Collect every line below that contains the word "desert".
=== The records ===
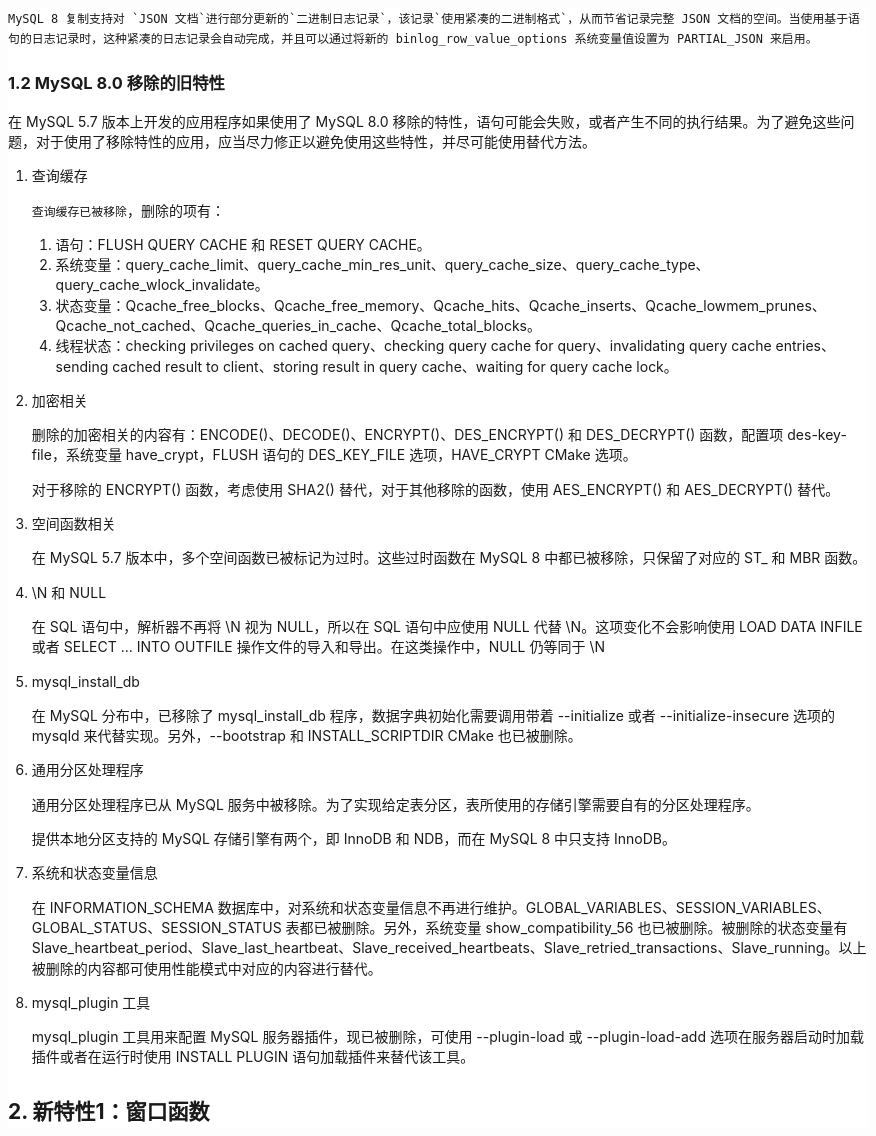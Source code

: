    MySQL 8 复制支持对 `JSON 文档`进行部分更新的`二进制日志记录`，该记录`使用紧凑的二进制格式`，从而节省记录完整 JSON 文档的空间。当使用基于语句的日志记录时，这种紧凑的日志记录会自动完成，并且可以通过将新的 binlog_row_value_options 系统变量值设置为 PARTIAL_JSON 来启用。

### 1.2 MySQL 8.0 移除的旧特性

在 MySQL 5.7 版本上开发的应用程序如果使用了 MySQL 8.0 移除的特性，语句可能会失败，或者产生不同的执行结果。为了避免这些问题，对于使用了移除特性的应用，应当尽力修正以避免使用这些特性，并尽可能使用替代方法。

1. 查询缓存

   `查询缓存已被移除`，删除的项有：

   1. 语句：FLUSH QUERY CACHE 和 RESET QUERY CACHE。
   2. 系统变量：query_cache_limit、query_cache_min_res_unit、query_cache_size、query_cache_type、query_cache_wlock_invalidate。
   3. 状态变量：Qcache_free_blocks、Qcache_free_memory、Qcache_hits、Qcache_inserts、Qcache_lowmem_prunes、Qcache_not_cached、Qcache_queries_in_cache、Qcache_total_blocks。
   4. 线程状态：checking privileges on cached query、checking query cache for query、invalidating query cache entries、sending cached result to client、storing result in query cache、waiting for query cache lock。

2. 加密相关

   删除的加密相关的内容有：ENCODE()、DECODE()、ENCRYPT()、DES_ENCRYPT() 和 DES_DECRYPT() 函数，配置项 des-key-file，系统变量 have_crypt，FLUSH 语句的 DES_KEY_FILE 选项，HAVE_CRYPT CMake 选项。

   对于移除的 ENCRYPT() 函数，考虑使用 SHA2() 替代，对于其他移除的函数，使用 AES_ENCRYPT() 和 AES_DECRYPT() 替代。

3. 空间函数相关

   在 MySQL 5.7 版本中，多个空间函数已被标记为过时。这些过时函数在 MySQL 8 中都已被移除，只保留了对应的 ST_ 和 MBR 函数。

4. \N 和 NULL

   在 SQL 语句中，解析器不再将 \N 视为 NULL，所以在 SQL 语句中应使用 NULL 代替 \N。这项变化不会影响使用 LOAD DATA INFILE 或者 SELECT ... INTO OUTFILE 操作文件的导入和导出。在这类操作中，NULL 仍等同于 \N

5. mysql_install_db

   在 MySQL 分布中，已移除了 mysql_install_db 程序，数据字典初始化需要调用带着 --initialize 或者 --initialize-insecure 选项的 mysqld 来代替实现。另外，--bootstrap 和 INSTALL_SCRIPTDIR CMake 也已被删除。

6. 通用分区处理程序

   通用分区处理程序已从 MySQL 服务中被移除。为了实现给定表分区，表所使用的存储引擎需要自有的分区处理程序。

   提供本地分区支持的 MySQL 存储引擎有两个，即 InnoDB 和 NDB，而在 MySQL 8 中只支持 InnoDB。

7. 系统和状态变量信息

   在 INFORMATION_SCHEMA 数据库中，对系统和状态变量信息不再进行维护。GLOBAL_VARIABLES、SESSION_VARIABLES、GLOBAL_STATUS、SESSION_STATUS 表都已被删除。另外，系统变量 show_compatibility_56 也已被删除。被删除的状态变量有 Slave_heartbeat_period、Slave_last_heartbeat、Slave_received_heartbeats、Slave_retried_transactions、Slave_running。以上被删除的内容都可使用性能模式中对应的内容进行替代。

8. mysql_plugin 工具

   mysql_plugin 工具用来配置 MySQL 服务器插件，现已被删除，可使用 --plugin-load 或 --plugin-load-add 选项在服务器启动时加载插件或者在运行时使用 INSTALL PLUGIN 语句加载插件来替代该工具。

## 2. 新特性1：窗口函数
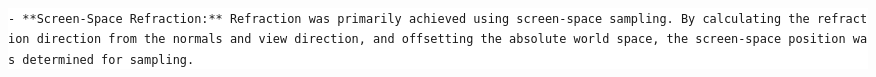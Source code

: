     - **Screen-Space Refraction:** Refraction was primarily achieved using screen-space sampling. By calculating the refraction direction from the normals and view direction, and offsetting the absolute world space, the screen-space position was determined for sampling.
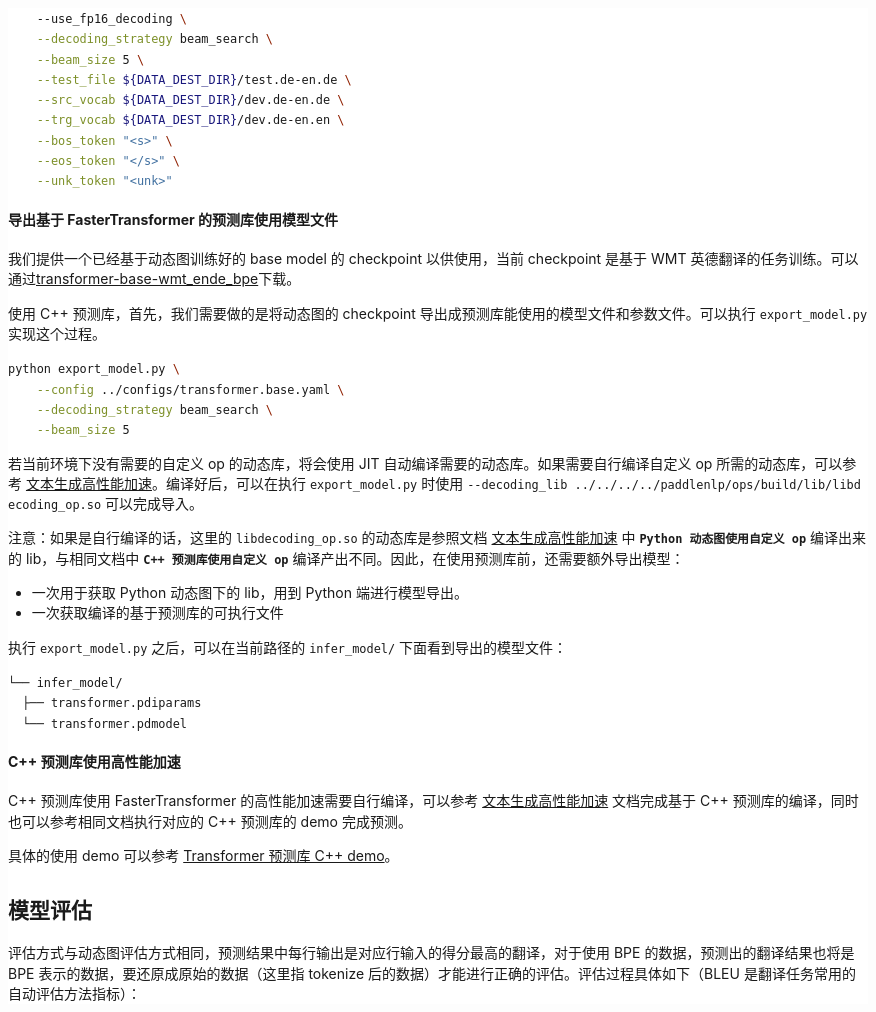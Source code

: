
 ``` bash
    --use_fp16_decoding \
    --decoding_strategy beam_search \
    --beam_size 5 \
    --test_file ${DATA_DEST_DIR}/test.de-en.de \
    --src_vocab ${DATA_DEST_DIR}/dev.de-en.de \
    --trg_vocab ${DATA_DEST_DIR}/dev.de-en.en \
    --bos_token "<s>" \
    --eos_token "</s>" \
    --unk_token "<unk>"
```

#### 导出基于 FasterTransformer 的预测库使用模型文件

我们提供一个已经基于动态图训练好的 base model 的 checkpoint 以供使用，当前 checkpoint 是基于 WMT 英德翻译的任务训练。可以通过[transformer-base-wmt_ende_bpe](https://bj.bcebos.com/paddlenlp/models/transformers/transformer/transformer-base-wmt_ende_bpe.tar.gz)下载。

使用 C++ 预测库，首先，我们需要做的是将动态图的 checkpoint 导出成预测库能使用的模型文件和参数文件。可以执行 `export_model.py` 实现这个过程。

``` sh
python export_model.py \
    --config ../configs/transformer.base.yaml \
    --decoding_strategy beam_search \
    --beam_size 5
```

若当前环境下没有需要的自定义 op 的动态库，将会使用 JIT 自动编译需要的动态库。如果需要自行编译自定义 op 所需的动态库，可以参考 [文本生成高性能加速](../../../../paddlenlp/ops/README.md)。编译好后，可以在执行 `export_model.py` 时使用 `--decoding_lib ../../../../paddlenlp/ops/build/lib/libdecoding_op.so` 可以完成导入。

注意：如果是自行编译的话，这里的 `libdecoding_op.so` 的动态库是参照文档 [文本生成高性能加速](../../../../paddlenlp/ops/README.md) 中 **`Python 动态图使用自定义 op`** 编译出来的 lib，与相同文档中 **`C++ 预测库使用自定义 op`** 编译产出不同。因此，在使用预测库前，还需要额外导出模型：
  * 一次用于获取 Python 动态图下的 lib，用到 Python 端进行模型导出。
  * 一次获取编译的基于预测库的可执行文件

执行 `export_model.py` 之后，可以在当前路径的 `infer_model/` 下面看到导出的模型文件：
  ```text
  └── infer_model/
    ├── transformer.pdiparams
    └── transformer.pdmodel
  ```

#### C++ 预测库使用高性能加速

C++ 预测库使用 FasterTransformer 的高性能加速需要自行编译，可以参考 [文本生成高性能加速](../../../../paddlenlp/ops/README.md) 文档完成基于 C++ 预测库的编译，同时也可以参考相同文档执行对应的 C++ 预测库的 demo 完成预测。

具体的使用 demo 可以参考 [Transformer 预测库 C++ demo](../../../../paddlenlp/ops/fast_transformer/src/demo/transformer_e2e.cc)。

## 模型评估

评估方式与动态图评估方式相同，预测结果中每行输出是对应行输入的得分最高的翻译，对于使用 BPE 的数据，预测出的翻译结果也将是 BPE 表示的数据，要还原成原始的数据（这里指 tokenize 后的数据）才能进行正确的评估。评估过程具体如下（BLEU 是翻译任务常用的自动评估方法指标）：
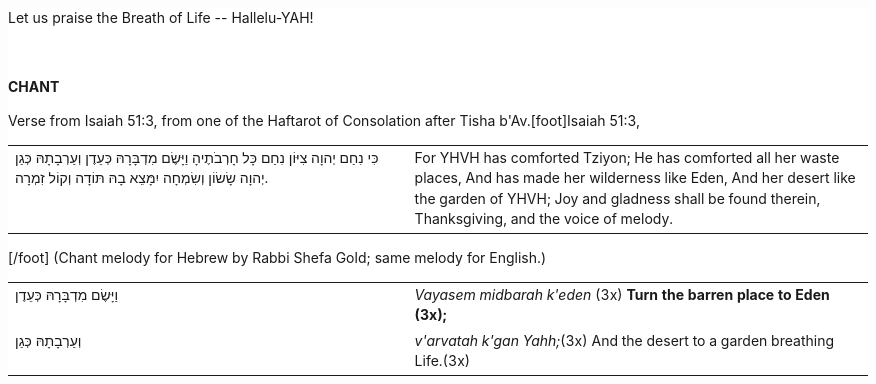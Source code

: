 Let us praise the Breath of Life -- Hallelu-YAH!
</td></tr>
</tbody>
</tbody></tbody></tbody></table>

&nbsp;

<strong>CHANT</strong>

Verse from Isaiah 51:3, from one of the Haftarot of Consolation after Tisha b'Av.[foot]Isaiah 51:3, 
<table style="margin-left: auto;margin-right: auto;">
<tbody>
<tr>
<td style="vertical-align:top;" width="46%">
<div class="liturgy"><span lang="he">
כִּי נִחַם יְהוָה צִיּוֹן נִחַם כָּל חָרְבֹתֶיהָ וַיָּשֶׂם מִדְבָּרָהּ כְּעֵדֶן וְעַרְבָתָהּ כְּגַן יְהוָה שָׂשׂוֹן וְשִׂמְחָה יִמָּצֵא בָהּ תּוֹדָה וְקוֹל זִמְרָה.
</span></div></td>
 
<td style="vertical-align:top;" width="53%"><div class="english">
For YHVH has comforted Tziyon; He has comforted all her waste places, And has made her wilderness like Eden, And her desert like the garden of YHVH; Joy and gladness shall be found therein, Thanksgiving, and the voice of melody.
</td></tr>
</tbody>
</tbody></tbody></tbody></table>[/foot] 
(Chant melody for Hebrew by Rabbi Shefa Gold; same melody for English.)

<table style="margin-left: auto;margin-right: auto;">
<tbody>
<tr>
<td style="vertical-align:top;" width="46%">
<div class="liturgy"><span lang="he">
וַיָּשֶׂם מִדְבָּרָהּ כְּעֵדֶן
</span></div></td>
 
<td style="vertical-align:top;" width="53%"><div class="english">
<i>Vayasem midbarah k'eden</i> (3x)
<b>Turn the barren place to Eden (3x); 
	</div></td></tr>
<tr><td style="vertical-align:top;" width="46%"><div class="liturgy"><span lang="he">
וְעַרְבָתָהּ כְּגַן
</span></div></td>
 
<td style="vertical-align:top;" width="53%"><div class="english">
<i>v'arvatah k'gan Yahh;</i>(3x)
And the desert to a garden breathing Life.</b>(3x)
</td></tr>
</tbody>
</tbody></tbody></tbody></table>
===
= Exercise response =
For YHVH has comforted Tziyon; He has comforted all her waste places, And has made her wilderness like Eden, And her desert like the garden of YHVH; Joy and gladness shall be found therein, Thanksgiving, and the voice of melody.
And the desert to a garden breathing Life.</b>(3x)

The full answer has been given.